Is Jacqui Smith, the home secretary, a pocket dictator? Is there no 
drop of liberalism in her veins, no concept of personal freedom, no 
fear of a repressive state? Or is she just another home secretary? 
This month she apparently felt obliged by dark forces beyond her 
control to add another weapon to the armoury of illiberal power. She 
wants to record at her Cheltenham communications headquarters every 
mobile phone call, text and internet message of every Briton living. 
This is close to madness.

Home secretaries always speak with forked tongues. Like Augustine 
they cry, "God make me liberal, but not yet, not while someone is 
watching." They explain their latest click of the authoritarian 
ratchet by wailing, "You can't imagine the pressure we were under." 
On leaving office they tend to patronise some civil rights charity, 
as if in penance.

This year's Privacy International survey put Britain bottom of the 
European league for surveillance and civil intrusion, a miserable 
state of affairs for the home of Magna Carta.

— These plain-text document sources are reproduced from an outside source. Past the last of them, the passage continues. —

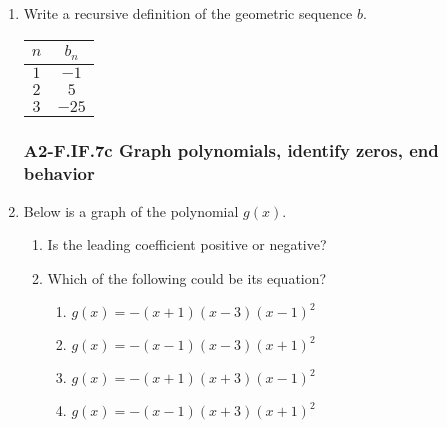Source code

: \documentclass[12pt, twoside]{article}
\begin{document}
\begin{enumerate}[itemsep=0.5cm]
\item Write a recursive definition of the geometric sequence $b$. \\[0.5cm]
\renewcommand{\arraystretch}{1.5}
\begin{tabular}{|c|c|}
\hline
$n$ & $b_n$ \\
\hline
$1$ & $-1$ \\
$2$ & $5$ \\
$3$ & $-25$ \\
\hline
\end{tabular} \vspace{1cm}

\newpage 
\subsubsection*{A2-F.IF.7c Graph polynomials, identify zeros, end behavior}
\item Below is a graph of the polynomial $g(x)$. 
\begin{multicols}{2}
    \begin{enumerate}[itemsep=1cm]
        \item Is the leading coefficient positive or negative?
        \item Which of the following could be its equation?
        \begin{enumerate}
            \item $g(x) = -(x+1)(x-3)(x-1)^2$
            \item $g(x) = -(x-1)(x-3)(x+1)^2$
            \item $g(x) = -(x+1)(x+3)(x-1)^2$
            \item $g(x) = -(x-1)(x+3)(x+1)^2$
        \end{enumerate} \vspace{1cm} \;
    \end{enumerate}

    \columnbreak
\end{multicols}


\end{enumerate}
\end{document}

Smith's GCHQ "interception modernisation programme", reportedly at a 
staggering £12 billion,  [and where's THAT coming from?-cs]  will run 
alongside the ID card register, the driving licence centre, the 
numberplate recognition computer and the CCTV network in a "pentagon" 
of control. Its data bank will one day and for sure fuse with banking 
and employment records and that stumbling giant, the National Health 
Service personal records computer, each polluting the other with 
crashing terminals, uncorrectable inaccuracies and false trails.

We know from Russian hacking services that such information will be 
freely available because it cannot be kept secret from intruders, 
thieves or the laptops of careless officials. That is why the pages 
of Computer Weekly are crammed with snake-oil salesmen claiming 
"total security" packages. I remember a shack in a Bangalore suburb 
offering to "break all computer encryptions known to man".

The spider at the centre of this web of control, GCHQ's Iain Lobban, 
[we must remember that name! -cs] appears to have so mesmerised Smith 
that officials at the Home Office last week leaked a warning that his 
demands were "impractical, disproportionate, politically unattractive 
and possibly unlawful". Smith was unmoved. Like every home secretary, 
she wants, at the flick of a switch, to know who is doing what, when 
and where anywhere in Britain and in real time. This is truly Big 
Brother stuff.

Since 9/11 there has sprung into being a war-on-terror version of the 
"military-industrial complex", against which Eisenhower warned 
Americans as the cold war developed in the 1950s. The complex roams 
seminars and think tanks with blood-curdling accounts of what Osama 
Bin Laden is planning. Visitors need go no further than the biennial 
defence sales exhibition in London's Docklands to see Eisenhower's 
monsters on parade. They feed on the politics of fear, a leitmotif of 
this government. The entire nation is regarded as under suspicion.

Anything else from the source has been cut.